▶ WORK TASK:
Which lines in the data below contain the word "shares"? Copy each of them.

▶ DATASET:
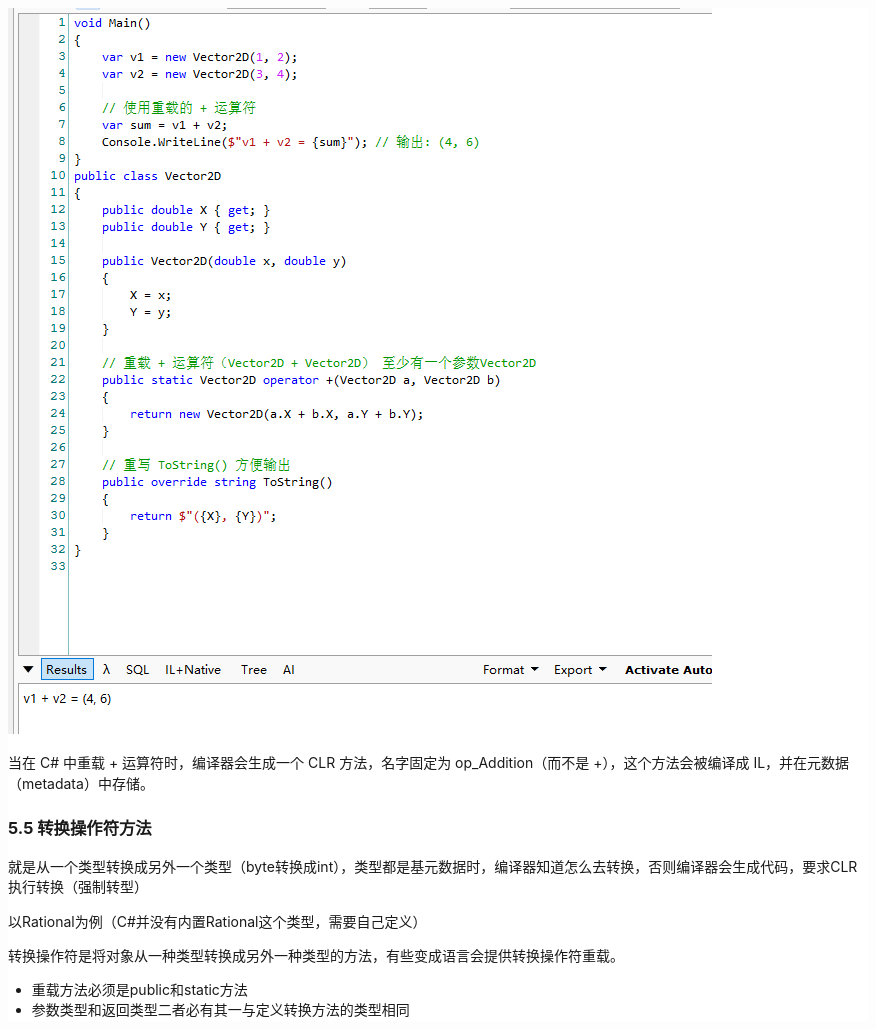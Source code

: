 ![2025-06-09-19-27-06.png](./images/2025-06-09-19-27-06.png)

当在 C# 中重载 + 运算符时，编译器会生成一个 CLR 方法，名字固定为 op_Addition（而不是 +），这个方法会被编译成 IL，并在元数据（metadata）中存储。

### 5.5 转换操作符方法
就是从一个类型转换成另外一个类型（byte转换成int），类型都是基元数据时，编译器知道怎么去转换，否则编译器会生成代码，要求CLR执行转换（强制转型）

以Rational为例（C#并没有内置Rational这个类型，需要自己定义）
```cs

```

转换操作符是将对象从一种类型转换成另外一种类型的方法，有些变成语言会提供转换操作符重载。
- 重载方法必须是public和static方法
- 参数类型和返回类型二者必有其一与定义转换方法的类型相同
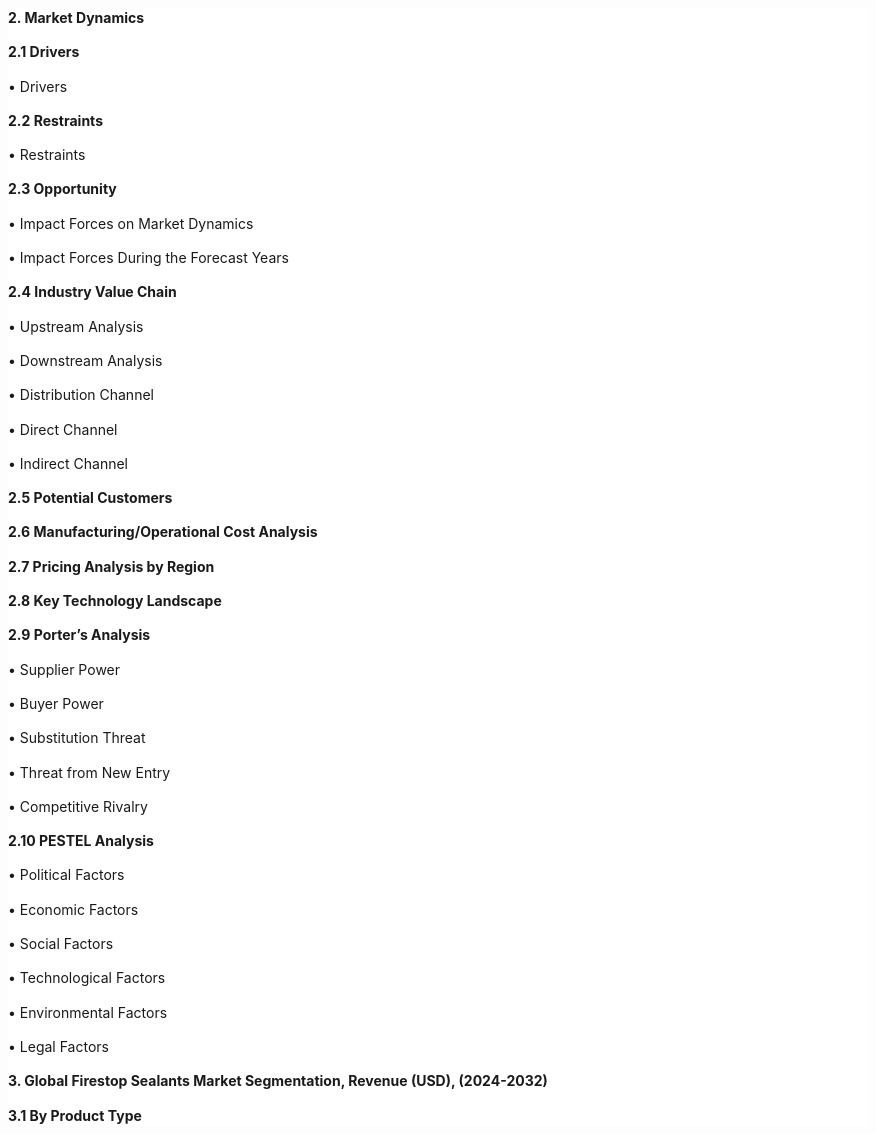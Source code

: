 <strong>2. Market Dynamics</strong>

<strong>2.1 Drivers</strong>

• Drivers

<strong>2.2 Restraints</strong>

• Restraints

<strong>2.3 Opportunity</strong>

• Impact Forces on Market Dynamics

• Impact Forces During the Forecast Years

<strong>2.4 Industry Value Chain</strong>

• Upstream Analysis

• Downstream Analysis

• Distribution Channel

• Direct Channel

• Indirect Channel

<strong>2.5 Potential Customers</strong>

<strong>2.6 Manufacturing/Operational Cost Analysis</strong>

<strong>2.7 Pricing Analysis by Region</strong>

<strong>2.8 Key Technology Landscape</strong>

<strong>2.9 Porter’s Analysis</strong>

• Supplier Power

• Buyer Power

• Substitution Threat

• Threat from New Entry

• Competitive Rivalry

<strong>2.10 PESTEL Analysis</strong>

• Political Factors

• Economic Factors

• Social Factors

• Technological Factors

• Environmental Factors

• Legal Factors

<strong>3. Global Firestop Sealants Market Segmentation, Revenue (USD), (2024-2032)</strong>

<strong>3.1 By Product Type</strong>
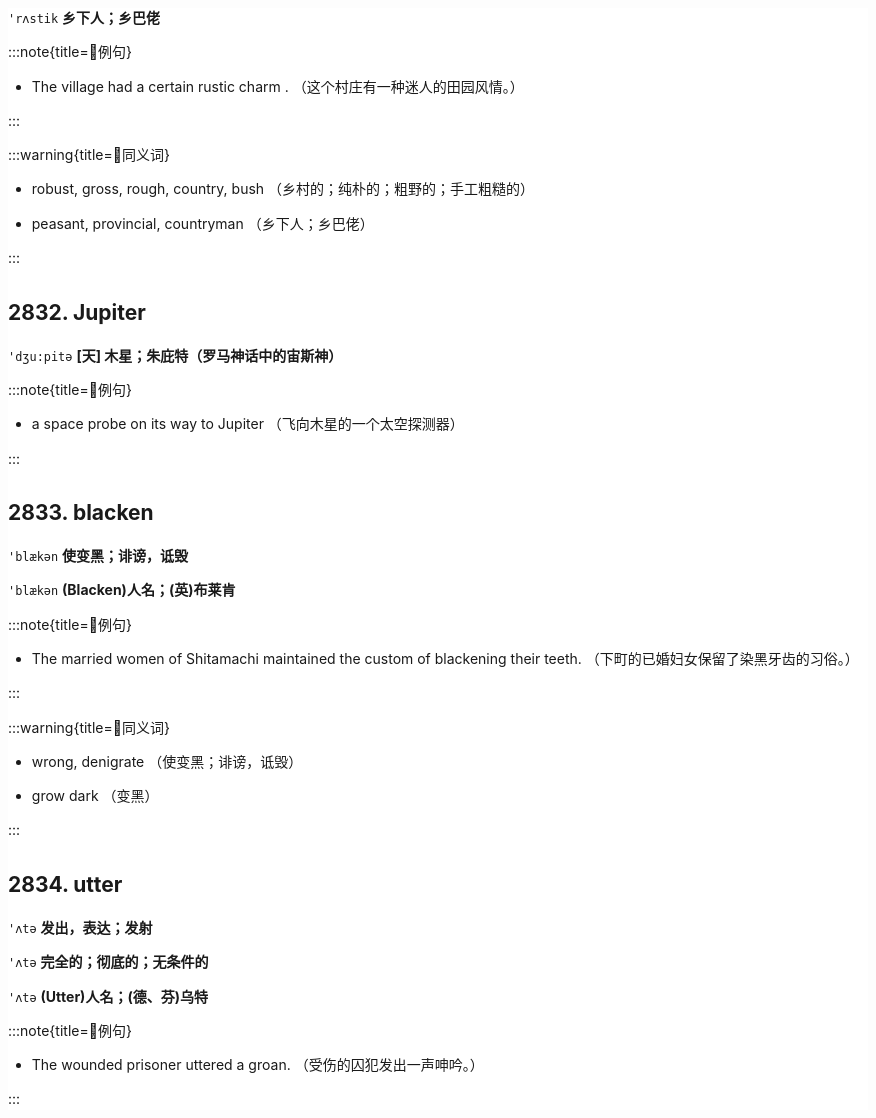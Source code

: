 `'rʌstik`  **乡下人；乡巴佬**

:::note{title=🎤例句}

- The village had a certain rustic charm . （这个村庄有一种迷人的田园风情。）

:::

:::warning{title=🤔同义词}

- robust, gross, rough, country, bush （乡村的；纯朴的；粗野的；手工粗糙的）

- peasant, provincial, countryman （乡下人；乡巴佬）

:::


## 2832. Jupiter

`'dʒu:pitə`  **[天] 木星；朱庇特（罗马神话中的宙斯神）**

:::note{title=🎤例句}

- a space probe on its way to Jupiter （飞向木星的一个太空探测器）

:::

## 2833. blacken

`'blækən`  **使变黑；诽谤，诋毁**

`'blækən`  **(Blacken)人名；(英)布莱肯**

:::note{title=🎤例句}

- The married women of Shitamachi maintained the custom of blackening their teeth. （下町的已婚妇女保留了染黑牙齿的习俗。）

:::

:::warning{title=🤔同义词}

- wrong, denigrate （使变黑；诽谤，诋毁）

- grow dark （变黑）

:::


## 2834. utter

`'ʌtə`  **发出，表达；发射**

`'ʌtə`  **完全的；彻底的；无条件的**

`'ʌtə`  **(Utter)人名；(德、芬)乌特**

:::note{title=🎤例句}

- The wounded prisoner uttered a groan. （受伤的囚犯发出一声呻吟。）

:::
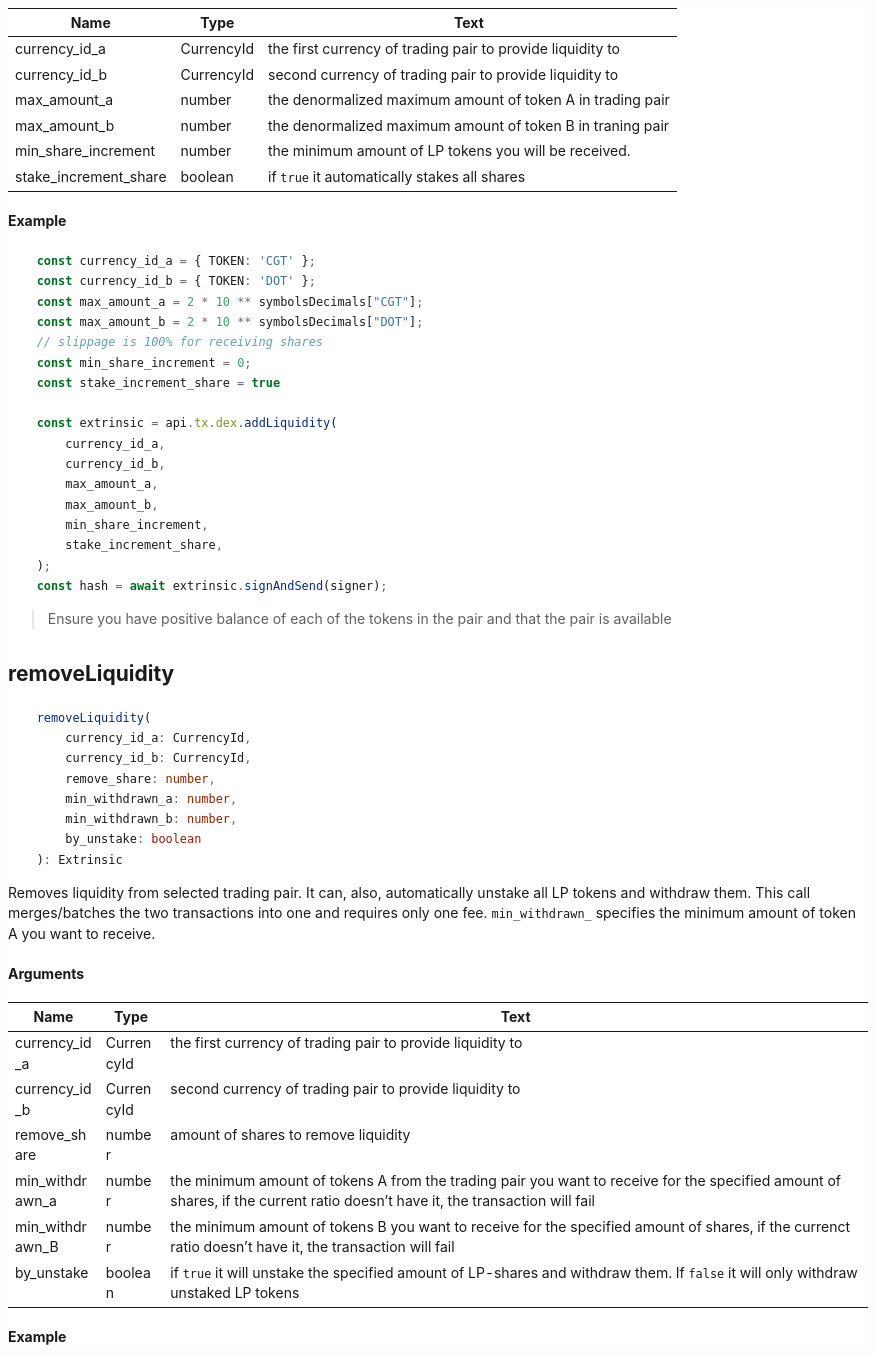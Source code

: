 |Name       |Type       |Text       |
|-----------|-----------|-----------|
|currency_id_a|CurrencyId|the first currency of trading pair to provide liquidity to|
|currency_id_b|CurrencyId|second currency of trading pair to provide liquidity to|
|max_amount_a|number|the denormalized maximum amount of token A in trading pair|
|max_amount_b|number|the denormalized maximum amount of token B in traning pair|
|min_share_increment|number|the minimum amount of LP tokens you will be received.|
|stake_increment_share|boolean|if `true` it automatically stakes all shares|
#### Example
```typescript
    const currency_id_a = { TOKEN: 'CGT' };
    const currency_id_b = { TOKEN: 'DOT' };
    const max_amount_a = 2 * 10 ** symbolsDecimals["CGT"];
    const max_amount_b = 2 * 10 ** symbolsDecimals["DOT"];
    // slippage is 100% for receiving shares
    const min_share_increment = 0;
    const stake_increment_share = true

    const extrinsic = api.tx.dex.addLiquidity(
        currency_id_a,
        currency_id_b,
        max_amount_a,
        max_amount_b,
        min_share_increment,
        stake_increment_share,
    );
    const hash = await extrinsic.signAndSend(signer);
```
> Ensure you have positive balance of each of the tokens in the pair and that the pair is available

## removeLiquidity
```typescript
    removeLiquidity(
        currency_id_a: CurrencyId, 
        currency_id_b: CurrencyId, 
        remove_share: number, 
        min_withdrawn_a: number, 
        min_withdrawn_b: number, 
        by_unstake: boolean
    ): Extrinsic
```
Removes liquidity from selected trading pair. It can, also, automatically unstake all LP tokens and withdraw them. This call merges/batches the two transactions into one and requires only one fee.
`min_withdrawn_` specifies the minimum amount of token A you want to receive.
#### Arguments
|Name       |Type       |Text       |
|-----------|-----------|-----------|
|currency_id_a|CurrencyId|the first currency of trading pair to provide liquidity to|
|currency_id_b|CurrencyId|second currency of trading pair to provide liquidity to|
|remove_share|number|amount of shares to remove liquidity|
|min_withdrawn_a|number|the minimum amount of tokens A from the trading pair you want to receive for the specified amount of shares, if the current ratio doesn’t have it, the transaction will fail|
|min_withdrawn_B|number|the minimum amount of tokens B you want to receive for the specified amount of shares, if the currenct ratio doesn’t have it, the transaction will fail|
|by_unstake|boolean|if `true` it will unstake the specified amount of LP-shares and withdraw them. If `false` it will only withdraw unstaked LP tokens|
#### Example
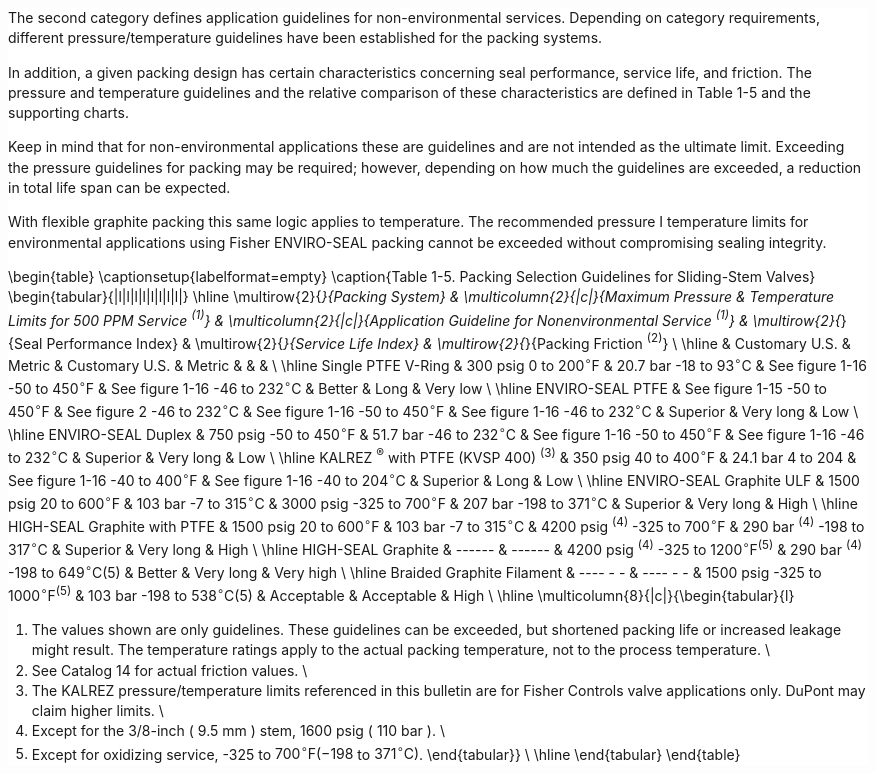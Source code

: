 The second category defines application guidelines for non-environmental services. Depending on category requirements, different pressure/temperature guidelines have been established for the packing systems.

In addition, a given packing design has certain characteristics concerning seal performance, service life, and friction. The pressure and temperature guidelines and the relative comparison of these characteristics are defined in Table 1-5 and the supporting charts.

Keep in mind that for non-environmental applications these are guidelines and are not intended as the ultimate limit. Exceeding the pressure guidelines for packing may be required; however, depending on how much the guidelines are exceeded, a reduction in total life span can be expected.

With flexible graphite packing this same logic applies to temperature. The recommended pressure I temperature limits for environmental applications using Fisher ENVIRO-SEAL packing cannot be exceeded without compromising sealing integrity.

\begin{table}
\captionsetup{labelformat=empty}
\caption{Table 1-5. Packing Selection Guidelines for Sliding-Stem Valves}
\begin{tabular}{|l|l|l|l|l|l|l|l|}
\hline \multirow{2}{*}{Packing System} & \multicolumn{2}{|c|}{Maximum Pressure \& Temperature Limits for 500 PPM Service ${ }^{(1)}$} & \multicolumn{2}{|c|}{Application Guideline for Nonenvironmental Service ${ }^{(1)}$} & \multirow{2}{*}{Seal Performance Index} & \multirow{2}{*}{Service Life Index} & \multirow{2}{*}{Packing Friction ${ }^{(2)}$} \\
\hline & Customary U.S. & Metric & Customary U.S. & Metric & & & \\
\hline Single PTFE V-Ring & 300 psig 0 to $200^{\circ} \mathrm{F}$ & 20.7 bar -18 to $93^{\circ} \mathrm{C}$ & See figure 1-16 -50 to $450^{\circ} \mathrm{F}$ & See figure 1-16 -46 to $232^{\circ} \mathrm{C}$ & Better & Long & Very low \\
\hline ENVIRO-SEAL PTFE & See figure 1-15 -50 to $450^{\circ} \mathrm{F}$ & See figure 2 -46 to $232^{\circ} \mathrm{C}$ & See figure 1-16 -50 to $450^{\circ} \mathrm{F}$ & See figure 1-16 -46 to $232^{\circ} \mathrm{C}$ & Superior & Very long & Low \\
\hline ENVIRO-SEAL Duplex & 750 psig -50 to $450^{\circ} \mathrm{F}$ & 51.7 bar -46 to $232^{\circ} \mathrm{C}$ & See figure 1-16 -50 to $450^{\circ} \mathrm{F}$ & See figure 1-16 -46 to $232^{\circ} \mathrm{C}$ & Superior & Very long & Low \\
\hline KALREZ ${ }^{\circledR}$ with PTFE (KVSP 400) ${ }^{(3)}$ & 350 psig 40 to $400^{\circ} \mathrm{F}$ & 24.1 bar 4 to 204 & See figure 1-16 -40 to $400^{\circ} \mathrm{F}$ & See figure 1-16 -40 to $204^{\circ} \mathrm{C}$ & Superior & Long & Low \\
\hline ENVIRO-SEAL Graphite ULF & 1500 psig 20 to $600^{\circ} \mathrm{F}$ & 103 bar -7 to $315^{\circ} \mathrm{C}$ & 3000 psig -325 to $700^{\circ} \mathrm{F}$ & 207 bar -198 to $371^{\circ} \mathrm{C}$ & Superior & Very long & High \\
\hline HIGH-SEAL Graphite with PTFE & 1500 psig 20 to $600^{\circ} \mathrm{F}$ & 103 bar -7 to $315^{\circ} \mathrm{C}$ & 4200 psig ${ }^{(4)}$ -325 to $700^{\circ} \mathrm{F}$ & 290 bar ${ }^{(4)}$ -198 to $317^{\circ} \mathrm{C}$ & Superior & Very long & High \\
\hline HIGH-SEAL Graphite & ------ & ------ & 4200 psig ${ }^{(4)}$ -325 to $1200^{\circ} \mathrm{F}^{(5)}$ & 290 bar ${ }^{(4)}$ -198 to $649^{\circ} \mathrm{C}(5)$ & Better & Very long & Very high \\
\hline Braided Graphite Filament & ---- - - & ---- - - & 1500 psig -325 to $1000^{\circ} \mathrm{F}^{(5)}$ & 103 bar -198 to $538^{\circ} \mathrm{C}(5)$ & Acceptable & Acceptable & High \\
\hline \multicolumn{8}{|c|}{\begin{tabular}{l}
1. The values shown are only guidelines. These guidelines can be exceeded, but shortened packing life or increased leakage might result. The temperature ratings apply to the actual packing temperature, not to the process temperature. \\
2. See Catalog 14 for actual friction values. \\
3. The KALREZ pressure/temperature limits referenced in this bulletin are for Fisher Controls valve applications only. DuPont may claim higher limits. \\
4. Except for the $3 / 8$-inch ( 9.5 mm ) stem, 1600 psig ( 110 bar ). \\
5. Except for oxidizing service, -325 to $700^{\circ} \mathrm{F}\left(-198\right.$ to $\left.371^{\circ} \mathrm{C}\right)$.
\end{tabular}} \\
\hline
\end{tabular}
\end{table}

▶ SOLUTION FOR THIS TASK:
|stake_increment_share|boolean|if `true` it automatically stakes all shares|
    // slippage is 100% for receiving shares
|remove_share|number|amount of shares to remove liquidity|
|min_withdrawn_a|number|the minimum amount of tokens A from the trading pair you want to receive for the specified amount of shares, if the current ratio doesn’t have it, the transaction will fail|
|min_withdrawn_B|number|the minimum amount of tokens B you want to receive for the specified amount of shares, if the currenct ratio doesn’t have it, the transaction will fail|
|by_unstake|boolean|if `true` it will unstake the specified amount of LP-shares and withdraw them. If `false` it will only withdraw unstaked LP tokens|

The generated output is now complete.